How can we miss Elon Musk if he won't go away?


     Hunkering down is a survival skill. There are times to fight, and times to flee, and times to keep your head low and wait.
     That last option seemed the only thing to do when Tesla mogul and Space X founder Elon Musk rode into town as the new boss of Twitter in late October. Yes, I began ballyhooing my stuff on Mastodon, or whatever they call their imitation of tweets ("PUBLISH!" the purple button says). But the service is even more random and ineffectual than Twitter, which is saying a lot, given how little traction my work gets there. Mastodon seems more like storing a few gallon jugs of water stashed in the basement — a symbolic gesture that won't really help much should  disaster occur.
     Besides, whatever change Musk was fomenting — inviting antisemites out of their holes to strut around in the light of day, banning a few journalists who had the temerity to write stories about him — didn't affect me in any direct sense. Twitter has always been a free-fire zone of malice and 99.999 percent of the stuff flying around I never see anyway. It's a breeze upon which to send my little balloons of writing wafting off into the aether.
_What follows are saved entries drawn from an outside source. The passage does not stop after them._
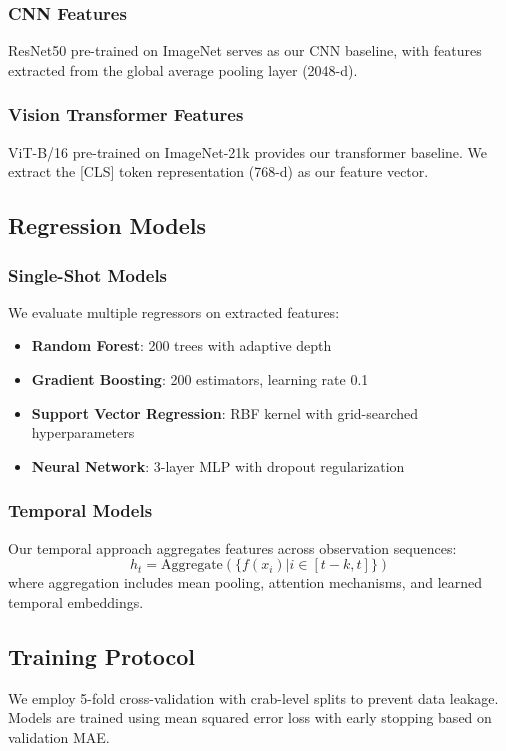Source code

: \documentclass[10pt,twocolumn,letterpaper]{article}
\begin{document}
\subsubsection{CNN Features}
ResNet50 pre-trained on ImageNet serves as our CNN baseline, with features extracted from the global average pooling layer (2048-d).

\subsubsection{Vision Transformer Features}
ViT-B/16 pre-trained on ImageNet-21k provides our transformer baseline. We extract the [CLS] token representation (768-d) as our feature vector.

\subsection{Regression Models}

\subsubsection{Single-Shot Models}
We evaluate multiple regressors on extracted features:
\begin{itemize}
\item \textbf{Random Forest}: 200 trees with adaptive depth
\item \textbf{Gradient Boosting}: 200 estimators, learning rate 0.1
\item \textbf{Support Vector Regression}: RBF kernel with grid-searched hyperparameters
\item \textbf{Neural Network}: 3-layer MLP with dropout regularization
\end{itemize}

\subsubsection{Temporal Models}
Our temporal approach aggregates features across observation sequences:
\begin{equation}
h_t = \text{Aggregate}(\{f(x_i) | i \in [t-k, t]\})
\end{equation}
where aggregation includes mean pooling, attention mechanisms, and learned temporal embeddings.

\subsection{Training Protocol}
We employ 5-fold cross-validation with crab-level splits to prevent data leakage. Models are trained using mean squared error loss with early stopping based on validation MAE.
\end{document}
     Honestly, I wouldn't have noticed a change except that I lost about 400 followers. I was closing in on 10,000, which is nothing in the larger picture, b
ut a milestone in my dusty corner of the Sunset League. Now I've sunk below 9,500 and falling steadily, though I can't tell whether those are people more moral than myself fleeing the service, or robot followers being evaporated by some more efficient purging system put in place by the new regime.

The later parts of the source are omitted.